Objective —To compare radical prostatectomy outcomes in men with and without exposure to a major infectious event within 30-days of a prior TRUS-biopsy.
Materials and Methods — This retrospective cohort study included men who underwent radical prostatectomy from 2002 to 2013 in Ontario, Canada. Several linked administrative databases were used. Exposure was defined as hospitalization with evidence of a urinary tract infection or sepsis during the first 30-days after a prostate biopsy. The primary outcome was a composite of procedures indicative of a likely serious complication of radical prostectomy within the first 12 months after surgery. Secondary outcomes included oncological, functional, and hospital related events within 2 years of radical prostatectomy.

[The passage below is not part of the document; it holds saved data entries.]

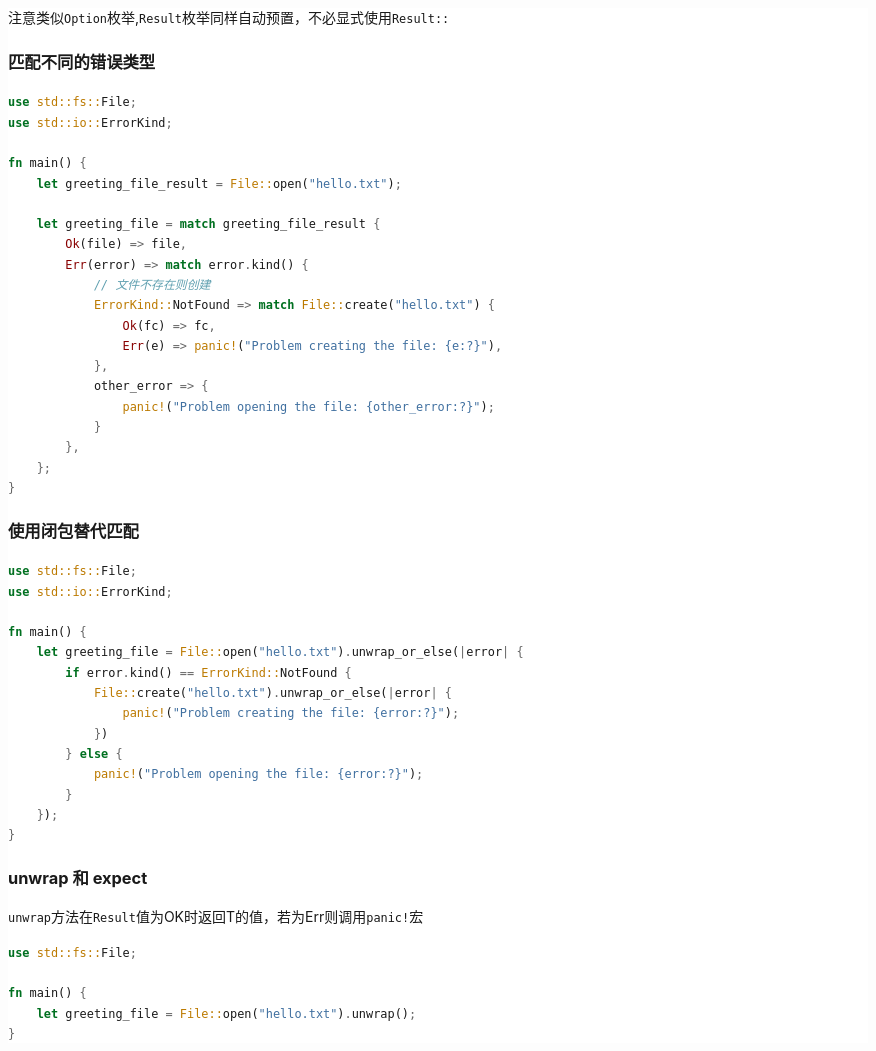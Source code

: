 注意类似`Option`枚举,`Result`枚举同样自动预置，不必显式使用`Result::`

### 匹配不同的错误类型
```rust
use std::fs::File;
use std::io::ErrorKind;

fn main() {
    let greeting_file_result = File::open("hello.txt");

    let greeting_file = match greeting_file_result {
        Ok(file) => file,
        Err(error) => match error.kind() {
            // 文件不存在则创建
            ErrorKind::NotFound => match File::create("hello.txt") {
                Ok(fc) => fc,
                Err(e) => panic!("Problem creating the file: {e:?}"),
            },
            other_error => {
                panic!("Problem opening the file: {other_error:?}");
            }
        },
    };
}
```
### 使用闭包替代匹配
```rust
use std::fs::File;
use std::io::ErrorKind;

fn main() {
    let greeting_file = File::open("hello.txt").unwrap_or_else(|error| {
        if error.kind() == ErrorKind::NotFound {
            File::create("hello.txt").unwrap_or_else(|error| {
                panic!("Problem creating the file: {error:?}");
            })
        } else {
            panic!("Problem opening the file: {error:?}");
        }
    });
}
```
### unwrap 和 expect
`unwrap`方法在`Result`值为OK时返回T的值，若为Err则调用`panic!`宏
```rust
use std::fs::File;

fn main() {
    let greeting_file = File::open("hello.txt").unwrap();
}
```
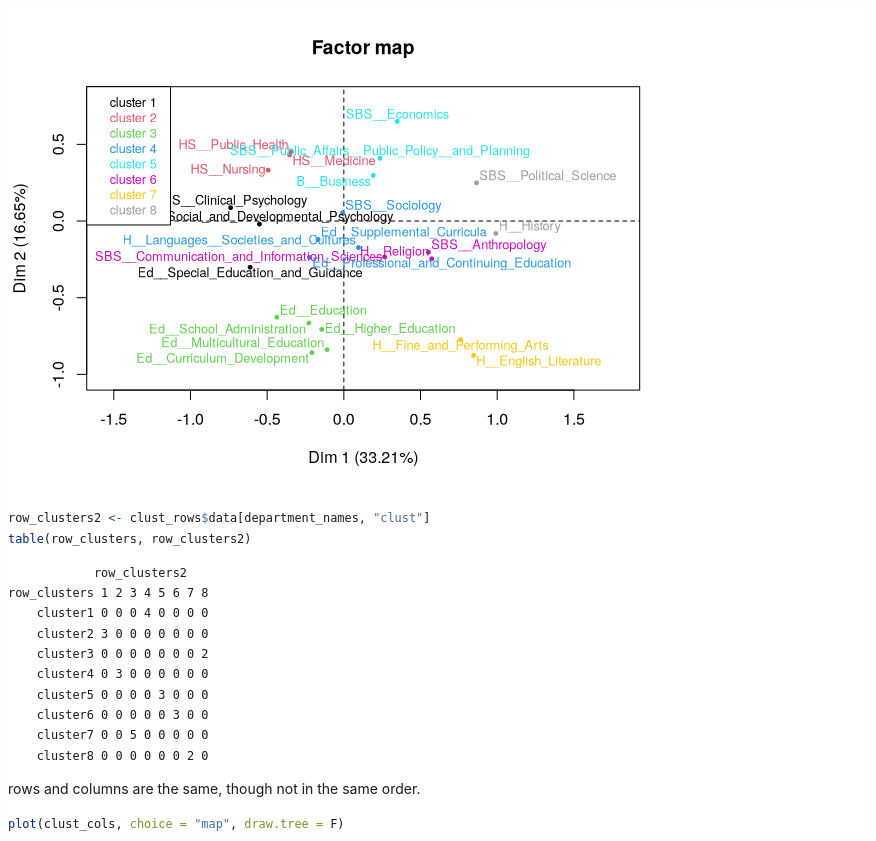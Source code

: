 ![](12.2-CulturalSpaces_files/figure-commonmark/factor-map-biplot-2-1.png)

``` r
row_clusters2 <- clust_rows$data[department_names, "clust"]
table(row_clusters, row_clusters2)
```

                row_clusters2
    row_clusters 1 2 3 4 5 6 7 8
        cluster1 0 0 0 4 0 0 0 0
        cluster2 3 0 0 0 0 0 0 0
        cluster3 0 0 0 0 0 0 0 2
        cluster4 0 3 0 0 0 0 0 0
        cluster5 0 0 0 0 3 0 0 0
        cluster6 0 0 0 0 0 3 0 0
        cluster7 0 0 5 0 0 0 0 0
        cluster8 0 0 0 0 0 0 2 0

rows and columns are the same, though not in the same order.

``` r
plot(clust_cols, choice = "map", draw.tree = F)
```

Results — A total of 26,254 patients were included in this study and 530 (2.02%) had a post-TRUS-biopsy infection. A similar proportion of patients with and without a post-TRUS-biopsy infectious event experienced the composite primary outcome (1.7% vs 1.1%; OR 1.61, 95% CI 0.82-3.14; P = .16). However, exposed patients had significantly higher odds of perioperative blood transfusion (OR 1.61, 95% CI 1.30-2.00; P <.001), bladder neck contracture (OR 1.35, 95% CI 1.12-1.63; P = .002), and 30-day hospital readmission (OR 2.08, 95% CI 1.47-2.95; P <.001), and a small but significant increase in length of hospital stay (P = 0.005). No other significant differences were observed.
Conclusion — Although prior infectious events are associated with increased risk of blood transfusion, bladder neck contracture, and hospital readmission following radical prostatectomy, results from this study suggest that major surgical complications, are not adversely affected by TRUS-biopsy related infections.